Contrairement à certaines de ses précédentes adaptations (on pense entres autres à Cendrillon et à Aladdin), Disney a réalisé une prise record avec La Petite Sirène, qui a nagé en tête du box-office.
Déjà, depuis sa sortie sur grand écran le 26 mai dernier, le film est devenu l’adaptation « en vrai » la plus lucrative de Disney.
Force est d’admettre que le long-métrage suscitait de l’intérêt depuis que sa mise en chantier a été annoncée, en 2019. Le géant du cinéma a tenu sa promesse : dès les premières minutes du film, on est harponnés dans l’intrigue, rien de moins.
Pour les fans de la version animée, qui a marqué à la fin des années 1980 la période connue comme étant la « renaissance » de Disney, l’adaptation mettant en vedette Halle Bailey (adorable et convaincante) dans le rôle-titre titillera leur fibre nostalgique.
En effet, environ 80% du long-métrage reproduit quasiment plan par plan le film original. À cela s’ajoutent quelques scènes dont l’objectif est principalement de donner une histoire et une personnalité au Prince Éric (Jonah Hauer-King); hors de question, en effet, que notre Ariel du 21e siècle tombe amoureuse d’un humain seulement pour son abondante chevelure ébène et ses yeux bleus.
Non, le Prince Éric est lui-même un outsider dans son propre monde, il collectionne des souvenirs de ses nombreuses épopées en mer et rêve de liberté, lui qui n’a pas choisi la vie pour laquelle il est destiné. Ça vous rappelle quelque chose?
Comme le film dure 135 minutes, on retrouve aussi quelques scènes supplémentaires expliquant les motivations d’Ursula à vouloir faire du mal au Roi Triton et la réticence de celui-ci à laisser sa fille cadette remonter à la surface, deux éléments importants qui ne sont mentionnés, dans leur version animée, que dans le troisième film de la série, Le Secret d’Ariel.
On renoue également avec plaisir avec les grands succès du film original, tels que Parmi ces gens, Embrasse la fille et Sous l’océan, dont la reddition animée par ordinateur est tout aussi colorée et charmante que son équivalent animé. Le fait que la trame narrative se déroule désormais dans la mer des Antilles plutôt que dans les eaux nordiques du Danemark rend le tout plus crédible et surtout plus festif. Deux nouvelles chansons, dont on aurait probablement pu se passer, se greffent aussi à la trame sonore.

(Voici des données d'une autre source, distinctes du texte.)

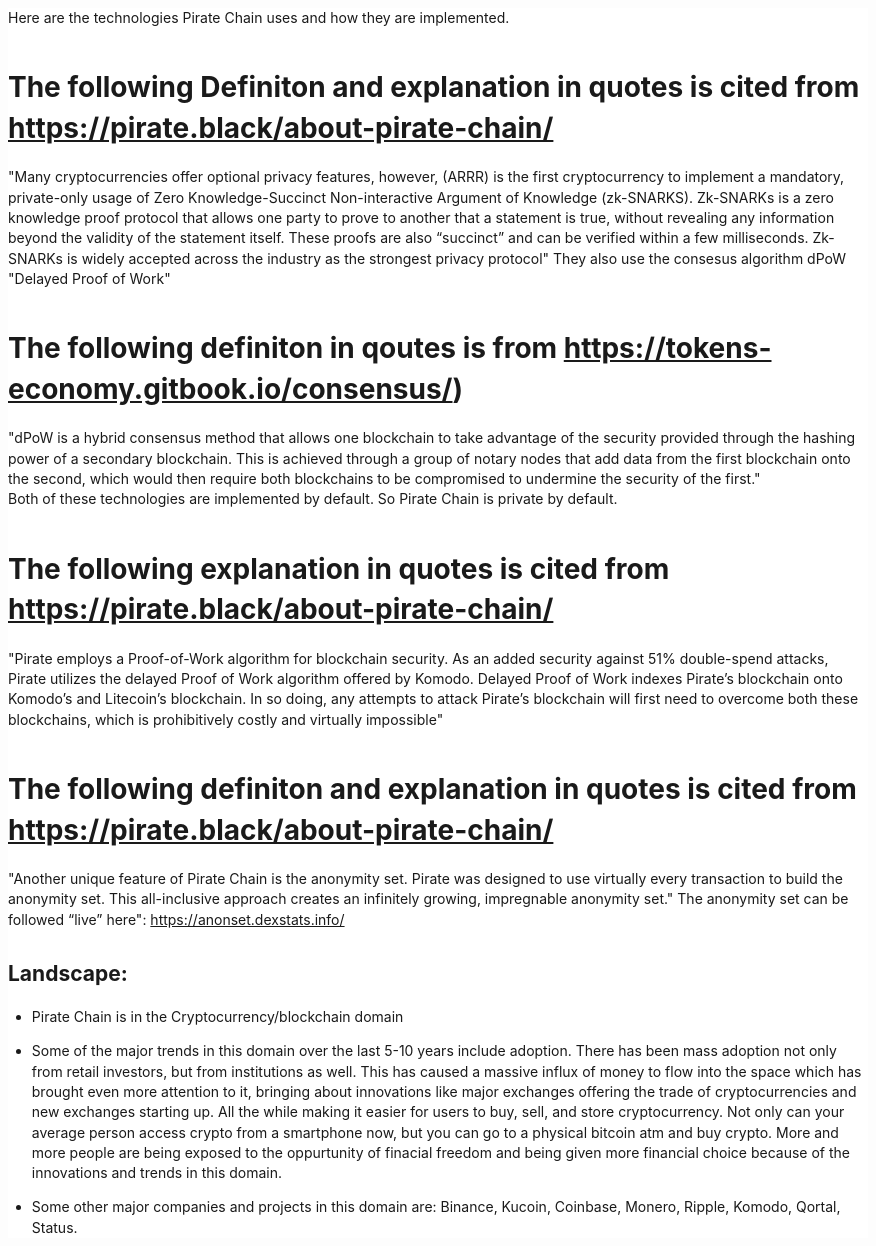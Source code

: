 Here are the technologies Pirate Chain uses and how they are implemented.
# The following Definiton and explanation in quotes is cited from https://pirate.black/about-pirate-chain/
 "Many cryptocurrencies offer optional privacy features, however, (ARRR) is the first cryptocurrency to implement a mandatory, private-only usage of Zero Knowledge-Succinct Non-interactive Argument of Knowledge (zk-SNARKS). Zk-SNARKs is a zero knowledge proof protocol that allows one party to prove to another that a statement is true, without revealing any information beyond the validity of the statement itself. These proofs are also “succinct” and can be verified within a few milliseconds. Zk-SNARKs is widely accepted across the industry as the strongest privacy protocol"
They also use the consesus algorithm dPoW "Delayed Proof of Work"
# The following definiton in qoutes is from https://tokens-economy.gitbook.io/consensus/)
 "dPoW is a hybrid consensus method that allows one blockchain to take advantage of the security provided through the hashing power of a secondary blockchain. This is achieved through a group of notary nodes that add data from the first blockchain onto the second, which would then require both blockchains to be compromised to undermine the security of the first."  
Both of these technologies are implemented by default. So Pirate Chain is private by default. 
# The following explanation in quotes is cited from https://pirate.black/about-pirate-chain/
"Pirate employs a Proof-of-Work algorithm for blockchain security. As an added security against 51% double-spend attacks, Pirate utilizes the delayed Proof of Work algorithm offered by Komodo. Delayed Proof of Work indexes Pirate’s blockchain onto Komodo’s and Litecoin’s blockchain. In so doing, any attempts to attack Pirate’s blockchain will first need to overcome both these blockchains, which is prohibitively costly and virtually impossible"
# The following definiton and explanation in quotes is cited from https://pirate.black/about-pirate-chain/
"Another unique feature of Pirate Chain is the anonymity set. Pirate was designed to use virtually every transaction to build the anonymity set. This all-inclusive approach creates an infinitely growing, impregnable anonymity set."  The anonymity set can be followed “live” here": https://anonset.dexstats.info/


## Landscape:

* Pirate Chain is in the Cryptocurrency/blockchain domain

* Some of the major trends in this domain over the last 5-10 years include adoption. There has been mass adoption not only from retail investors, but from institutions as well. This has caused a massive influx of money to flow into the space which has brought even more attention to it, bringing about innovations like major exchanges offering the trade of cryptocurrencies and new exchanges starting up. All the while making it easier for users to buy, sell, and store cryptocurrency. Not only can your average person access crypto from a smartphone now, but you can go to a physical bitcoin atm and buy crypto. More and more people are being exposed to the oppurtunity of finacial freedom and being given more financial choice because of the innovations and trends in this domain.

* Some other major companies and projects in this domain are: Binance, Kucoin, Coinbase, Monero, Ripple, Komodo, Qortal, Status.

Une scène inédite dans un petit marché remplace par ailleurs le moment du chef Louis, qui dans le film de 1989 nous chantait à quel point il adorait cuisiner Les poissons, causant une scène d’épouvante avec le crabe Sébastien. On aurait gardé ce passage hilarant dans le nouveau film, mais on peut comprendre qu’en 2023, il serait fâcheux de choquer un auditoire partiellement vegan en montrant des gens se gaver de fruits de mer…
Sébastien et Polochon, plus vrais que nature?
Parlant du plus volubile crustacé qui soit, le fait qu’il ait été dessiné pour ressembler à un véritable crabe le rend beaucoup moins sympathique. En fait, l’image tout sauf caricaturale du crabe, dépourvu de ses immenses babines qui lui donnaient un air grotesque, tue le côté comique du personnage, qui place quand même quelques répliques rigolotes, mais sans plus.
Le compagnon Polochon a subi le même sort, avec une allure de poisson plat bien loin du petit ballon qu’il était dans la version animée. Écoutille, l’oiseau bavard et insupportable du film animé, est de retour en force, mais n’a aucune qualité pour le rendre appréciable. Ce faisant, les personnages secondaires qui agissent à tire d’amis de la petite sirène sont mièvres et facilement oubliés.
Le traitement « réaliste » sert toutefois bien les fameuses murènes d’Ursula, qui sont encore plus terrifiantes de la sorte.
Parlant d’Ursula, elle éclipse ses pairs dans chacune de ses scènes. La méchante pieuvre est interprétée avec brio par une Melissa McCarthy lumineuse (au sens propre comme au sens figuré) et plus grande que nature (encore une fois, littéralement, les connaisseurs du film original l’auront deviné).
Cela n’empêche pas la sorcière de la mer de connaître le même triste sort que dans la version animée, à la différence près que c’est la princesse de l’océan qui sauve son beau prince plutôt que l’inverse, cette fois-ci. La finale est aussi revue par souci de modernité – après tout, se marier à 16 ans, c’est un peu jeune, n’est-ce pas? – mais les bons sentiments sont encore au rendez-vous, au point d’arracher une petite larme, aussi bien à la petite sirène qu’à l’auteure de ces lignes.